As a parent caring for a child type 1 diabetic you have likely been living day-to-day with blood sugars, carbohydrate counting, insulin, and then adjusting basal rates and insulin to carbohydrate ratios. (of course this is if your child is not a new diagnosed type 1). Then one day you realized you have a tween. You know the 9/10-13 years of age trying to be a bit more independent from you as a parent. Naturally they need to learn independence slowly. In a tweens life Peers become the ruling influence and  the tween wants to make more of their own decisions. This is only the beginning as your child grows to adulthood. In a non diabetic life there is so much to consider. Diabetes then adds another layer for parents in raising a child to adulthood.

So how do you as a parent help your Type 1 child to navigate this  need for some independence and stay safe with diabetes. As in a non diabetic kids, life and learning and not linear. You give a child room to be independent and then they have a life lesson and have consequences. So how to begin independence and type 1 diabetes? The first thing to do it is to understand where your own child is at with their type 1 diabetes comfort level. Does he or she know how to count carbohydrates and does correctly with insulin? Can he or she give a shot? Are they aware of their blood sugars and able to test? Finally, can you trust your child to do those things and not be caught up in “life”? If you can then begin by trusting them to go to a friend’s house or other youth activities without you.Then do you get a phone or no phone and what age so to promote being able to be more independent, and what age is a phone given? We use a phone because I can parent from afar and my son is able to gain more independence.

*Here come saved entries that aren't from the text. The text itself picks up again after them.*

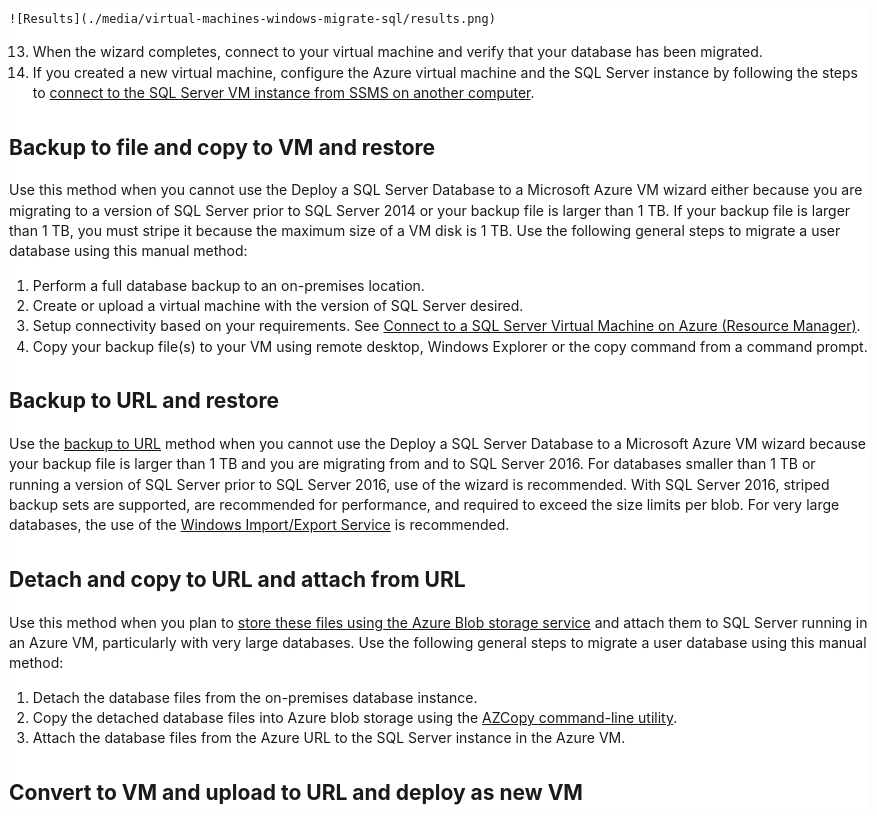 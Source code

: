     ![Results](./media/virtual-machines-windows-migrate-sql/results.png)

13. When the wizard completes, connect to your virtual machine and verify that your database has been migrated.
14. If you created a new virtual machine, configure the Azure virtual machine and the SQL Server instance by following the steps to [connect to the SQL Server VM instance from SSMS on another computer](virtual-machines-windows-sql-connect.md).

## <a name="backup-to-file-and-copy-to-vm-and-restore"></a>Backup to file and copy to VM and restore

Use this method when you cannot use the Deploy a SQL Server Database to a Microsoft Azure VM wizard either because you are migrating to a version of SQL Server prior to SQL Server 2014 or your backup file is larger than 1 TB. If your backup file is larger than 1 TB, you must stripe it because the maximum size of a VM disk is 1 TB. Use the following general steps to migrate a user database using this manual method:

1.  Perform a full database backup to an on-premises location.
2.  Create or upload a virtual machine with the version of SQL Server desired.
3.  Setup connectivity based on your requirements. See [Connect to a SQL Server Virtual Machine on Azure (Resource Manager)](virtual-machines-windows-sql-connect.md).
4.  Copy your backup file(s) to your VM using remote desktop, Windows Explorer or the copy command from a command prompt.

## <a name="backup-to-url-and-restore"></a>Backup to URL and restore

Use the [backup to URL](https://msdn.microsoft.com/library/dn435916.aspx) method when you cannot use the Deploy a SQL Server Database to a Microsoft Azure VM wizard because your backup file is larger than 1 TB and you are migrating from and to SQL Server 2016. For databases smaller than 1 TB or running a version of SQL Server prior to SQL Server 2016, use of the wizard is recommended. With SQL Server 2016, striped backup sets are supported, are recommended for performance, and required to exceed the size limits per blob. For very large databases, the use of the [Windows Import/Export Service](../storage/storage-import-export-service.md) is recommended.

## <a name="detach-and-copy-to-url-and-attach-from-url"></a>Detach and copy to URL and attach from URL

Use this method when you plan to [store these files using the Azure Blob storage service](https://msdn.microsoft.com/library/dn385720.aspx) and attach them to SQL Server running in an Azure VM, particularly with very large databases. Use the following general steps to migrate a user database using this manual method:

1.  Detach the database files from the on-premises database instance.
2.  Copy the detached database files into Azure blob storage using the [AZCopy command-line utility](../storage/storage-use-azcopy.md).
3.  Attach the database files from the Azure URL to the SQL Server instance in the Azure VM.

## <a name="convert-to-vm-and-upload-to-url-and-deploy-as-new-vm"></a>Convert to VM and upload to URL and deploy as new VM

I feel any of the above only happens in small steps. What works for one family may not work for another because kids are so different. Each child’s learning can be vastly different, but some basic truths apply to all type 1 children. One such truths is self-care in relation to their diabetes.  If this is satisfactory (able to test blood sugars, how to treat the blood sugar, and when to notify you as a parent) then I believe you let your child should be able to be away from the parent and grow gradually. For example we use our book, “Type 1 Diabetes and Babysitting: A Parent’s Toolkit” for my son to know what to do with his sugars. So when we are at a cross-road he looks up the basic steps and we always review it. If my son needs more training we discuss it with his educator. 

With slow training, I believe your type 1 child will grow to an independent adult. It is all a learning process for us as parents and for our children. In the end as parents we don’t only have the responsibility to prepare them to be adults but to also teach our Type 1 Diabetics how to manage their disease in a healthy way so they are able to without our help as parents. The tween years can be fun and challenging at the same time. Having a clear plan to guide your type 1 child into adulthood will decrease stress for the whole family at this time in their lives.